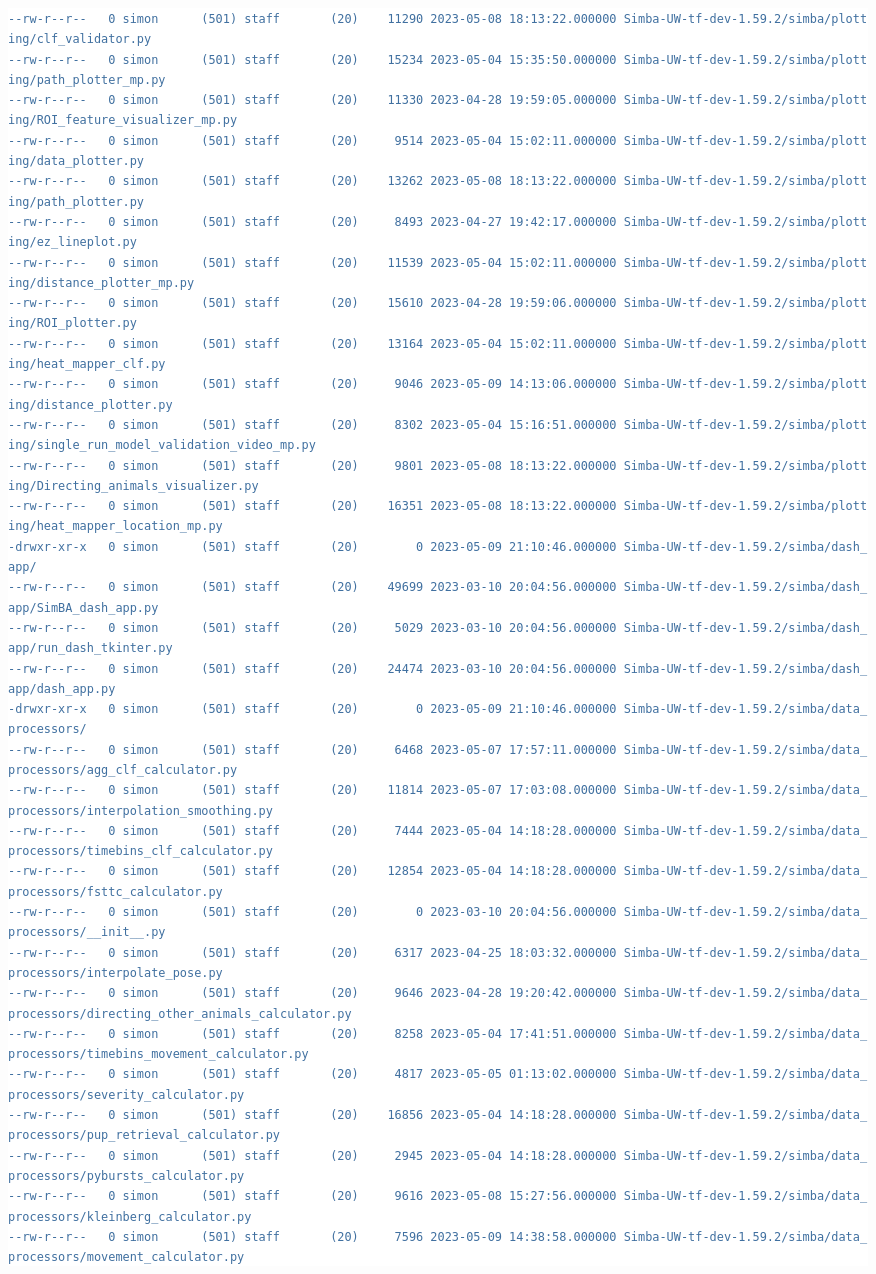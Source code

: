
 ```diff
--rw-r--r--   0 simon      (501) staff       (20)    11290 2023-05-08 18:13:22.000000 Simba-UW-tf-dev-1.59.2/simba/plotting/clf_validator.py
--rw-r--r--   0 simon      (501) staff       (20)    15234 2023-05-04 15:35:50.000000 Simba-UW-tf-dev-1.59.2/simba/plotting/path_plotter_mp.py
--rw-r--r--   0 simon      (501) staff       (20)    11330 2023-04-28 19:59:05.000000 Simba-UW-tf-dev-1.59.2/simba/plotting/ROI_feature_visualizer_mp.py
--rw-r--r--   0 simon      (501) staff       (20)     9514 2023-05-04 15:02:11.000000 Simba-UW-tf-dev-1.59.2/simba/plotting/data_plotter.py
--rw-r--r--   0 simon      (501) staff       (20)    13262 2023-05-08 18:13:22.000000 Simba-UW-tf-dev-1.59.2/simba/plotting/path_plotter.py
--rw-r--r--   0 simon      (501) staff       (20)     8493 2023-04-27 19:42:17.000000 Simba-UW-tf-dev-1.59.2/simba/plotting/ez_lineplot.py
--rw-r--r--   0 simon      (501) staff       (20)    11539 2023-05-04 15:02:11.000000 Simba-UW-tf-dev-1.59.2/simba/plotting/distance_plotter_mp.py
--rw-r--r--   0 simon      (501) staff       (20)    15610 2023-04-28 19:59:06.000000 Simba-UW-tf-dev-1.59.2/simba/plotting/ROI_plotter.py
--rw-r--r--   0 simon      (501) staff       (20)    13164 2023-05-04 15:02:11.000000 Simba-UW-tf-dev-1.59.2/simba/plotting/heat_mapper_clf.py
--rw-r--r--   0 simon      (501) staff       (20)     9046 2023-05-09 14:13:06.000000 Simba-UW-tf-dev-1.59.2/simba/plotting/distance_plotter.py
--rw-r--r--   0 simon      (501) staff       (20)     8302 2023-05-04 15:16:51.000000 Simba-UW-tf-dev-1.59.2/simba/plotting/single_run_model_validation_video_mp.py
--rw-r--r--   0 simon      (501) staff       (20)     9801 2023-05-08 18:13:22.000000 Simba-UW-tf-dev-1.59.2/simba/plotting/Directing_animals_visualizer.py
--rw-r--r--   0 simon      (501) staff       (20)    16351 2023-05-08 18:13:22.000000 Simba-UW-tf-dev-1.59.2/simba/plotting/heat_mapper_location_mp.py
-drwxr-xr-x   0 simon      (501) staff       (20)        0 2023-05-09 21:10:46.000000 Simba-UW-tf-dev-1.59.2/simba/dash_app/
--rw-r--r--   0 simon      (501) staff       (20)    49699 2023-03-10 20:04:56.000000 Simba-UW-tf-dev-1.59.2/simba/dash_app/SimBA_dash_app.py
--rw-r--r--   0 simon      (501) staff       (20)     5029 2023-03-10 20:04:56.000000 Simba-UW-tf-dev-1.59.2/simba/dash_app/run_dash_tkinter.py
--rw-r--r--   0 simon      (501) staff       (20)    24474 2023-03-10 20:04:56.000000 Simba-UW-tf-dev-1.59.2/simba/dash_app/dash_app.py
-drwxr-xr-x   0 simon      (501) staff       (20)        0 2023-05-09 21:10:46.000000 Simba-UW-tf-dev-1.59.2/simba/data_processors/
--rw-r--r--   0 simon      (501) staff       (20)     6468 2023-05-07 17:57:11.000000 Simba-UW-tf-dev-1.59.2/simba/data_processors/agg_clf_calculator.py
--rw-r--r--   0 simon      (501) staff       (20)    11814 2023-05-07 17:03:08.000000 Simba-UW-tf-dev-1.59.2/simba/data_processors/interpolation_smoothing.py
--rw-r--r--   0 simon      (501) staff       (20)     7444 2023-05-04 14:18:28.000000 Simba-UW-tf-dev-1.59.2/simba/data_processors/timebins_clf_calculator.py
--rw-r--r--   0 simon      (501) staff       (20)    12854 2023-05-04 14:18:28.000000 Simba-UW-tf-dev-1.59.2/simba/data_processors/fsttc_calculator.py
--rw-r--r--   0 simon      (501) staff       (20)        0 2023-03-10 20:04:56.000000 Simba-UW-tf-dev-1.59.2/simba/data_processors/__init__.py
--rw-r--r--   0 simon      (501) staff       (20)     6317 2023-04-25 18:03:32.000000 Simba-UW-tf-dev-1.59.2/simba/data_processors/interpolate_pose.py
--rw-r--r--   0 simon      (501) staff       (20)     9646 2023-04-28 19:20:42.000000 Simba-UW-tf-dev-1.59.2/simba/data_processors/directing_other_animals_calculator.py
--rw-r--r--   0 simon      (501) staff       (20)     8258 2023-05-04 17:41:51.000000 Simba-UW-tf-dev-1.59.2/simba/data_processors/timebins_movement_calculator.py
--rw-r--r--   0 simon      (501) staff       (20)     4817 2023-05-05 01:13:02.000000 Simba-UW-tf-dev-1.59.2/simba/data_processors/severity_calculator.py
--rw-r--r--   0 simon      (501) staff       (20)    16856 2023-05-04 14:18:28.000000 Simba-UW-tf-dev-1.59.2/simba/data_processors/pup_retrieval_calculator.py
--rw-r--r--   0 simon      (501) staff       (20)     2945 2023-05-04 14:18:28.000000 Simba-UW-tf-dev-1.59.2/simba/data_processors/pybursts_calculator.py
--rw-r--r--   0 simon      (501) staff       (20)     9616 2023-05-08 15:27:56.000000 Simba-UW-tf-dev-1.59.2/simba/data_processors/kleinberg_calculator.py
--rw-r--r--   0 simon      (501) staff       (20)     7596 2023-05-09 14:38:58.000000 Simba-UW-tf-dev-1.59.2/simba/data_processors/movement_calculator.py
```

++++++++++

• WHAT IS BEING ASKED: Set every line of the records down again exactly, and exclude all pictures.

• WRITTEN ANSWER:
Source code

:
 ```diff
--rw-r--r--   0 simon      (501) staff       (20)    11290 2023-05-08 18:13:22.000000 Simba-UW-tf-dev-1.59.2/simba/plotting/clf_validator.py
--rw-r--r--   0 simon      (501) staff       (20)    15234 2023-05-04 15:35:50.000000 Simba-UW-tf-dev-1.59.2/simba/plotting/path_plotter_mp.py
--rw-r--r--   0 simon      (501) staff       (20)    11330 2023-04-28 19:59:05.000000 Simba-UW-tf-dev-1.59.2/simba/plotting/ROI_feature_visualizer_mp.py
--rw-r--r--   0 simon      (501) staff       (20)     9514 2023-05-04 15:02:11.000000 Simba-UW-tf-dev-1.59.2/simba/plotting/data_plotter.py
--rw-r--r--   0 simon      (501) staff       (20)    13262 2023-05-08 18:13:22.000000 Simba-UW-tf-dev-1.59.2/simba/plotting/path_plotter.py
--rw-r--r--   0 simon      (501) staff       (20)     8493 2023-04-27 19:42:17.000000 Simba-UW-tf-dev-1.59.2/simba/plotting/ez_lineplot.py
--rw-r--r--   0 simon      (501) staff       (20)    11539 2023-05-04 15:02:11.000000 Simba-UW-tf-dev-1.59.2/simba/plotting/distance_plotter_mp.py
--rw-r--r--   0 simon      (501) staff       (20)    15610 2023-04-28 19:59:06.000000 Simba-UW-tf-dev-1.59.2/simba/plotting/ROI_plotter.py
--rw-r--r--   0 simon      (501) staff       (20)    13164 2023-05-04 15:02:11.000000 Simba-UW-tf-dev-1.59.2/simba/plotting/heat_mapper_clf.py
--rw-r--r--   0 simon      (501) staff       (20)     9046 2023-05-09 14:13:06.000000 Simba-UW-tf-dev-1.59.2/simba/plotting/distance_plotter.py
--rw-r--r--   0 simon      (501) staff       (20)     8302 2023-05-04 15:16:51.000000 Simba-UW-tf-dev-1.59.2/simba/plotting/single_run_model_validation_video_mp.py
--rw-r--r--   0 simon      (501) staff       (20)     9801 2023-05-08 18:13:22.000000 Simba-UW-tf-dev-1.59.2/simba/plotting/Directing_animals_visualizer.py
--rw-r--r--   0 simon      (501) staff       (20)    16351 2023-05-08 18:13:22.000000 Simba-UW-tf-dev-1.59.2/simba/plotting/heat_mapper_location_mp.py
-drwxr-xr-x   0 simon      (501) staff       (20)        0 2023-05-09 21:10:46.000000 Simba-UW-tf-dev-1.59.2/simba/dash_app/
--rw-r--r--   0 simon      (501) staff       (20)    49699 2023-03-10 20:04:56.000000 Simba-UW-tf-dev-1.59.2/simba/dash_app/SimBA_dash_app.py
--rw-r--r--   0 simon      (501) staff       (20)     5029 2023-03-10 20:04:56.000000 Simba-UW-tf-dev-1.59.2/simba/dash_app/run_dash_tkinter.py
--rw-r--r--   0 simon      (501) staff       (20)    24474 2023-03-10 20:04:56.000000 Simba-UW-tf-dev-1.59.2/simba/dash_app/dash_app.py
-drwxr-xr-x   0 simon      (501) staff       (20)        0 2023-05-09 21:10:46.000000 Simba-UW-tf-dev-1.59.2/simba/data_processors/
--rw-r--r--   0 simon      (501) staff       (20)     6468 2023-05-07 17:57:11.000000 Simba-UW-tf-dev-1.59.2/simba/data_processors/agg_clf_calculator.py
--rw-r--r--   0 simon      (501) staff       (20)    11814 2023-05-07 17:03:08.000000 Simba-UW-tf-dev-1.59.2/simba/data_processors/interpolation_smoothing.py
--rw-r--r--   0 simon      (501) staff       (20)     7444 2023-05-04 14:18:28.000000 Simba-UW-tf-dev-1.59.2/simba/data_processors/timebins_clf_calculator.py
--rw-r--r--   0 simon      (501) staff       (20)    12854 2023-05-04 14:18:28.000000 Simba-UW-tf-dev-1.59.2/simba/data_processors/fsttc_calculator.py
--rw-r--r--   0 simon      (501) staff       (20)        0 2023-03-10 20:04:56.000000 Simba-UW-tf-dev-1.59.2/simba/data_processors/__init__.py
--rw-r--r--   0 simon      (501) staff       (20)     6317 2023-04-25 18:03:32.000000 Simba-UW-tf-dev-1.59.2/simba/data_processors/interpolate_pose.py
--rw-r--r--   0 simon      (501) staff       (20)     9646 2023-04-28 19:20:42.000000 Simba-UW-tf-dev-1.59.2/simba/data_processors/directing_other_animals_calculator.py
--rw-r--r--   0 simon      (501) staff       (20)     8258 2023-05-04 17:41:51.000000 Simba-UW-tf-dev-1.59.2/simba/data_processors/timebins_movement_calculator.py
--rw-r--r--   0 simon      (501) staff       (20)     4817 2023-05-05 01:13:02.000000 Simba-UW-tf-dev-1.59.2/simba/data_processors/severity_calculator.py
--rw-r--r--   0 simon      (501) staff       (20)    16856 2023-05-04 14:18:28.000000 Simba-UW-tf-dev-1.59.2/simba/data_processors/pup_retrieval_calculator.py
--rw-r--r--   0 simon      (501) staff       (20)     2945 2023-05-04 14:18:28.000000 Simba-UW-tf-dev-1.59.2/simba/data_processors/pybursts_calculator.py
--rw-r--r--   0 simon      (501) staff       (20)     9616 2023-05-08 15:27:56.000000 Simba-UW-tf-dev-1.59.2/simba/data_processors/kleinberg_calculator.py
--rw-r--r--   0 simon      (501) staff       (20)     7596 2023-05-09 14:38:58.000000 Simba-UW-tf-dev-1.59.2/simba/data_processors/movement_calculator.py
```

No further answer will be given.